Ich bin ein großer Freund von Flexibilität. Unbegrenzt oft Dynamiken zu widersprechen ergibt jedoch im absoluten Regelfall keinen Sinn.
Üblicherweise erhalten Versicherungsnehmer ca. 4 Wochen vor der Hauptfälligkeit des Vertrags (üblicherweise der Monat und Tag des Versicherungsbeginns) ein Angebot zur dynamischen Erhöhung ihrer Berufsunfähigkeitsversicherung.
Wenn man dieses Angebot nicht wahrnehmen möchte, kann man formlos in Textform (bspw. per Mail) widersprechen. Der Widerspruch sollte die Versicherungsnummer, den Namen und die Absicht der zukünftigen Fortsetzung enthalten.

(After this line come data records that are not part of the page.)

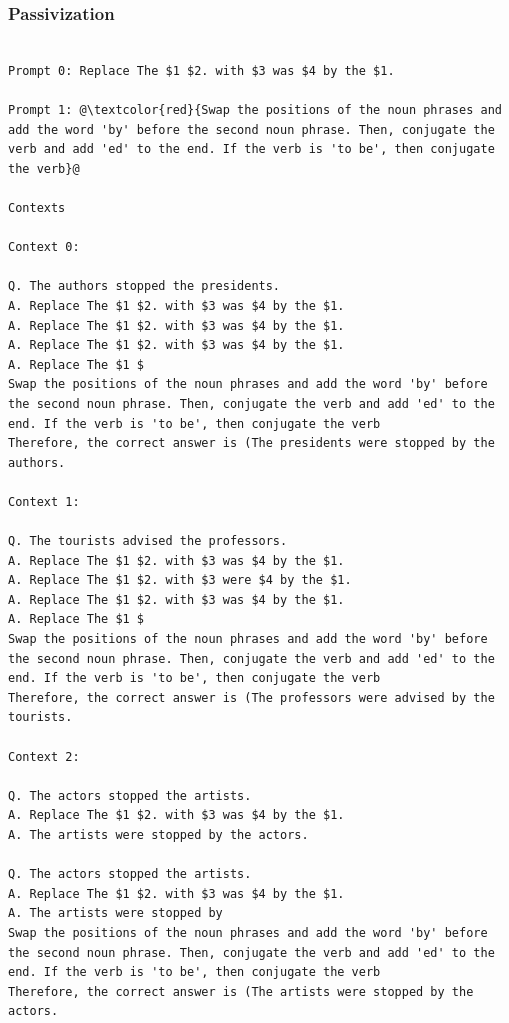 \documentclass{article} %
\begin{document}
\subsubsection{Passivization}
\begin{tcolorbox}
\begin{lstlisting}[escapechar=@]

Prompt 0: Replace The $1 $2. with $3 was $4 by the $1.

Prompt 1: @\textcolor{red}{Swap the positions of the noun phrases and add the word 'by' before the second noun phrase. Then, conjugate the verb and add 'ed' to the end. If the verb is 'to be', then conjugate the verb}@

Contexts

Context 0:

Q. The authors stopped the presidents.
A. Replace The $1 $2. with $3 was $4 by the $1.
A. Replace The $1 $2. with $3 was $4 by the $1.
A. Replace The $1 $2. with $3 was $4 by the $1.
A. Replace The $1 $
Swap the positions of the noun phrases and add the word 'by' before the second noun phrase. Then, conjugate the verb and add 'ed' to the end. If the verb is 'to be', then conjugate the verb
Therefore, the correct answer is (The presidents were stopped by the authors.

Context 1:

Q. The tourists advised the professors.
A. Replace The $1 $2. with $3 was $4 by the $1.
A. Replace The $1 $2. with $3 were $4 by the $1.
A. Replace The $1 $2. with $3 was $4 by the $1.
A. Replace The $1 $
Swap the positions of the noun phrases and add the word 'by' before the second noun phrase. Then, conjugate the verb and add 'ed' to the end. If the verb is 'to be', then conjugate the verb
Therefore, the correct answer is (The professors were advised by the tourists.

Context 2:

Q. The actors stopped the artists.
A. Replace The $1 $2. with $3 was $4 by the $1.
A. The artists were stopped by the actors.

Q. The actors stopped the artists.
A. Replace The $1 $2. with $3 was $4 by the $1.
A. The artists were stopped by
Swap the positions of the noun phrases and add the word 'by' before the second noun phrase. Then, conjugate the verb and add 'ed' to the end. If the verb is 'to be', then conjugate the verb
Therefore, the correct answer is (The artists were stopped by the actors.

\end{lstlisting}
\end{tcolorbox}
\end{document}
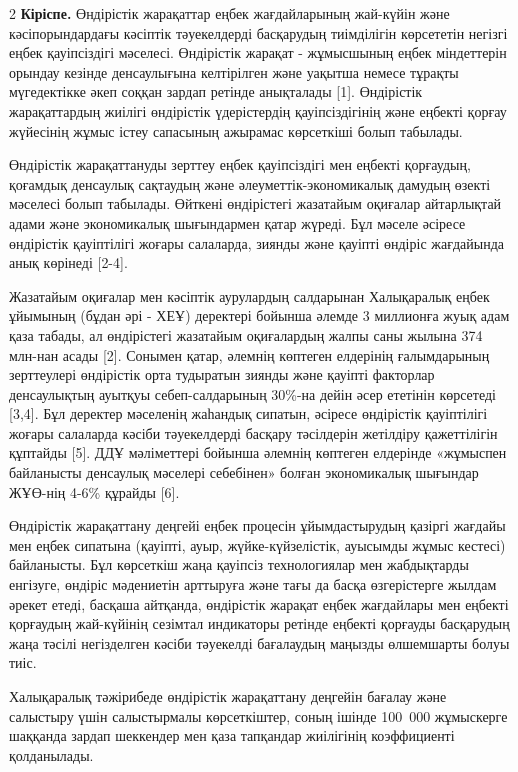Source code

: \begin{multicols}{2}
{\bfseries Кіріспе.} Өндірістік жарақаттар еңбек жағдайларының жай-күйін
және кәсіпорындардағы кәсіптік тәуекелдерді басқарудың тиімділігін
көрсететін негізгі еңбек қауіпсіздігі мәселесі. Өндірістік жарақат -
жұмысшының еңбек міндеттерін орындау кезінде денсаулығына келтірілген
және уақытша немесе тұрақты мүгедектікке әкеп соққан зардап ретінде
анықталады {[}1{]}. Өндірістік жарақаттардың жиілігі өндірістік
үдерістердің қауіпсіздігінің және еңбекті қорғау жүйесінің жұмыс істеу
сапасының ажырамас көрсеткіші болып табылады.

Өндірістік жарақаттануды зерттеу еңбек қауіпсіздігі мен еңбекті
қорғаудың, қоғамдық денсаулық сақтаудың және әлеуметтік-экономикалық
дамудың өзекті мәселесі болып табылады. Өйткені өндірістегі жазатайым
оқиғалар айтарлықтай адами және экономикалық шығындармен қатар жүреді.
Бұл мәселе әсіресе өндірістік қауіптілігі жоғары салаларда, зиянды және
қауіпті өндіріс жағдайында анық көрінеді {[}2-4{]}.

Жазатайым оқиғалар мен кәсіптік аурулардың салдарынан Халықаралық еңбек
ұйымының (бұдан әрі - ХЕҰ) деректері бойынша әлемде 3 миллионға жуық
адам қаза табады, ал өндірістегі жазатайым оқиғалардың жалпы саны жылына
374 млн-нан асады {[}2{]}. Сонымен қатар, әлемнің көптеген елдерінің
ғалымдарының зерттеулері өндірістік орта тудыратын зиянды және қауіпті
факторлар денсаулықтың ауытқуы себеп-салдарының 30\%-на дейін әсер
ететінін көрсетеді {[}3,4{]}. Бұл деректер мәселенің жаһандық сипатын,
әсіресе өндірістік қауіптілігі жоғары салаларда кәсіби тәуекелдерді
басқару тәсілдерін жетілдіру қажеттілігін құптайды {[}5{]}. ДДҰ
мәліметтері бойынша әлемнің көптеген елдерінде «жұмыспен байланысты
денсаулық мәселері себебінен» болған экономикалық шығындар ЖҰӨ-нің 4-6\%
құрайды {[}6{]}.

Өндірістік жарақаттану деңгейі еңбек процесін ұйымдастырудың қазіргі
жағдайы мен еңбек сипатына (қауіпті, ауыр, жүйке-күйзелістік, ауысымды
жұмыс кестесі) байланысты. Бұл көрсеткіш жаңа қауіпсіз технологиялар мен
жабдықтарды енгізуге, өндіріс мәдениетін арттыруға және тағы да басқа
өзгерістерге жылдам әрекет етеді, басқаша айтқанда, өндірістік жарақат
еңбек жағдайлары мен еңбекті қорғаудың жай-күйінің сезімтал индикаторы
ретінде еңбекті қорғауды басқарудың жаңа тәсілі негізделген кәсіби
тәуекелді бағалаудың маңызды өлшемшарты болуы тиіс.

Халықаралық тәжірибеде өндірістік жарақаттану деңгейін бағалау және
салыстыру үшін салыстырмалы көрсеткіштер, соның ішінде 100~000
жұмыскерге шаққанда зардап шеккендер мен қаза тапқандар жиілігінің
коэффициенті қолданылады.


\end{multicols}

Beispiel Dynamikwiderspruch
Grußformel,
hiermit widerspreche ich der dynamischen Erhöhung [vom dd.mm.yyyy / für das Jahr yyyy] für Versicherungsnummer [1234].
Das Anrecht auf dynamische Erhöhungen für die Folgejahre soll bestehen bleiben.
Grußformel,
… ich
Durch den letzten Satz senkt man das Risiko, versehentlich einen Entfall des Anrechts auf dynamische Erhöhung zu produzieren. Wahlweise, weil die Anzahl der Widersprüche bedingungsseitig begrenzt ist oder weil der Versicherer mal wieder weniger erfolgreich mit Dunkelverarbeitung experimentiert.
Die Frist für einen Widerspruch beläuft sich auf mindestens 30 Tage ab tatsächlichem Erhalt des Angebots bzw. Erhalt des neuen Versicherungsscheins oder Dynamiknachtrags.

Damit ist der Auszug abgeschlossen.